*Material supplied*:
********************

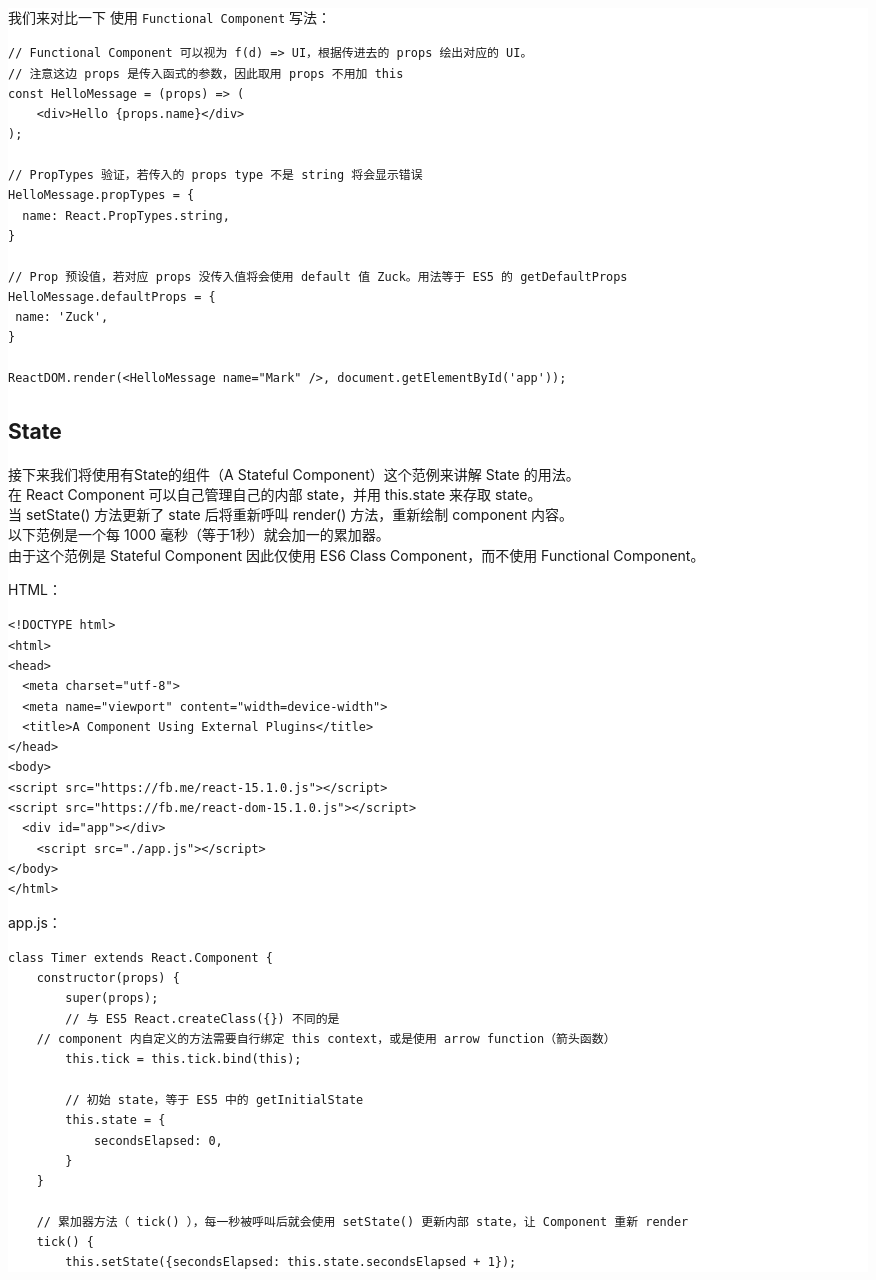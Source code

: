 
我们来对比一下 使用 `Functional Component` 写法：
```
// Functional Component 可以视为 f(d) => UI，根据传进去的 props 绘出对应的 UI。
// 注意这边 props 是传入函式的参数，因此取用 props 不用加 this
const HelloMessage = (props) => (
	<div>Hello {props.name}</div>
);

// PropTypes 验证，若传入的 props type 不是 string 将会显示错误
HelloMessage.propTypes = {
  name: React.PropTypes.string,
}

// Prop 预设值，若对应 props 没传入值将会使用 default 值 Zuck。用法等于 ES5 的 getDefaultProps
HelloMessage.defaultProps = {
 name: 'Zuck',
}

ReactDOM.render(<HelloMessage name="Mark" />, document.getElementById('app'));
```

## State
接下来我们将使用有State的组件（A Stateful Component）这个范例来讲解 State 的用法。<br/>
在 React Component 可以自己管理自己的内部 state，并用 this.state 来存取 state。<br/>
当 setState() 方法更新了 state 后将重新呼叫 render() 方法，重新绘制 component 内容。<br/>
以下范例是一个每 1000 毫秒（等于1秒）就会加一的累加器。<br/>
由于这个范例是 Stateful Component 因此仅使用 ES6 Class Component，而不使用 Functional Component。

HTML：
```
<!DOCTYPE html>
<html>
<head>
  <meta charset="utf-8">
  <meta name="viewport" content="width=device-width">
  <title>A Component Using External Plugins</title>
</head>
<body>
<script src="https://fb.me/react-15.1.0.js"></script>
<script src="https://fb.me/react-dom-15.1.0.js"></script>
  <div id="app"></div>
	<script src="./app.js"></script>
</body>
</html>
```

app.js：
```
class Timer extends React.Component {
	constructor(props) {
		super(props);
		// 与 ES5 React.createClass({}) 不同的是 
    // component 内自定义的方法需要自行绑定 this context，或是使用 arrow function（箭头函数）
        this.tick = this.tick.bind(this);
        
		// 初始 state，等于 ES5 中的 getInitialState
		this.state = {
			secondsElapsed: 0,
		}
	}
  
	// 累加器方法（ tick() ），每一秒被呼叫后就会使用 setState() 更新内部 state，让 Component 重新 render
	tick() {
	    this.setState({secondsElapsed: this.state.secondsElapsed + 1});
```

********************

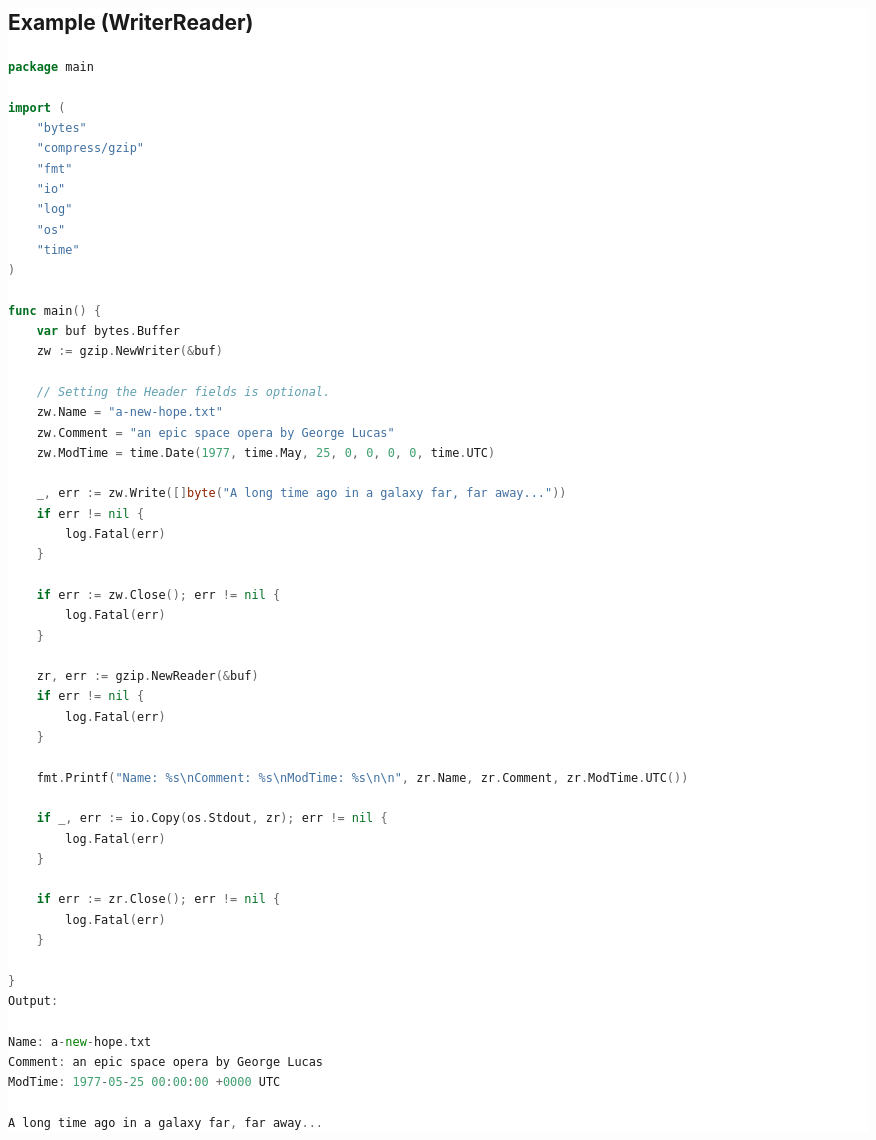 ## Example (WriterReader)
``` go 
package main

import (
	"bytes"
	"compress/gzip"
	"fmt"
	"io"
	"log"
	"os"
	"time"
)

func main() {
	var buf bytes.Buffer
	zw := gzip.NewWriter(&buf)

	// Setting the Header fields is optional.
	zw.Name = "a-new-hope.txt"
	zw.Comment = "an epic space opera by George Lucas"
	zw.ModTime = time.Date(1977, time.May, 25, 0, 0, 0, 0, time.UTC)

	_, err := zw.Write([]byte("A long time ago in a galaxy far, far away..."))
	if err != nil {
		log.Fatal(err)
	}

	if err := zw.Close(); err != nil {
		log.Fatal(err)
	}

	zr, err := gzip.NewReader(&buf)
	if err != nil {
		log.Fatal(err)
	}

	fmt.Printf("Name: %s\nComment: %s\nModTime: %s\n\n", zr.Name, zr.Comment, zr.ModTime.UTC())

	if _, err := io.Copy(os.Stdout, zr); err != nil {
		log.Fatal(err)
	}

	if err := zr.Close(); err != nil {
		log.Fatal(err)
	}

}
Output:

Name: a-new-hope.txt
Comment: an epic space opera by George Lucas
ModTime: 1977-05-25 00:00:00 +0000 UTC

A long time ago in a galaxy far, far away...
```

********************

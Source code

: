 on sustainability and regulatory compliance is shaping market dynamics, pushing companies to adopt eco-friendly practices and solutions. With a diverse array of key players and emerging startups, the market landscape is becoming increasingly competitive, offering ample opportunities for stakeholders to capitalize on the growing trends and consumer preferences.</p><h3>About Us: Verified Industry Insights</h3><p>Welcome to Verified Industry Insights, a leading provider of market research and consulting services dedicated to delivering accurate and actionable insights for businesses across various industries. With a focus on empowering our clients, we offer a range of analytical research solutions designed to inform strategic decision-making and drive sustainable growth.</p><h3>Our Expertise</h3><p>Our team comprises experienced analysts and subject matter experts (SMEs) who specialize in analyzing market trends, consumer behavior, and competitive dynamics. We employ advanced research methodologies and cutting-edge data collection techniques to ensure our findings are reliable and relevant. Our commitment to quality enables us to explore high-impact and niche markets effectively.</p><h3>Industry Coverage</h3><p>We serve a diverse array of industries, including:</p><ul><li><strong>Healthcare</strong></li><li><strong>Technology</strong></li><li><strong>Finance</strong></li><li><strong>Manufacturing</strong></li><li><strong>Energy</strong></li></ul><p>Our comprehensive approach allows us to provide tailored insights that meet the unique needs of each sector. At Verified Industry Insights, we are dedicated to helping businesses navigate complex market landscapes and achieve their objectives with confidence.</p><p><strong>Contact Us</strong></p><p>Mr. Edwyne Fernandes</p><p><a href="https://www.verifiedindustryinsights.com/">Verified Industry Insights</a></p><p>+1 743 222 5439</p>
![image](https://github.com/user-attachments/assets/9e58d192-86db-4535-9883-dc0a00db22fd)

********************

*Your goal*: All lines above that include the word "Stateful" should be located and copied.

*Response to the exercise*:
接下来我们将使用有State的组件（A Stateful Component）这个范例来讲解 State 的用法。<br/>
由于这个范例是 Stateful Component 因此仅使用 ES6 Class Component，而不使用 Functional Component。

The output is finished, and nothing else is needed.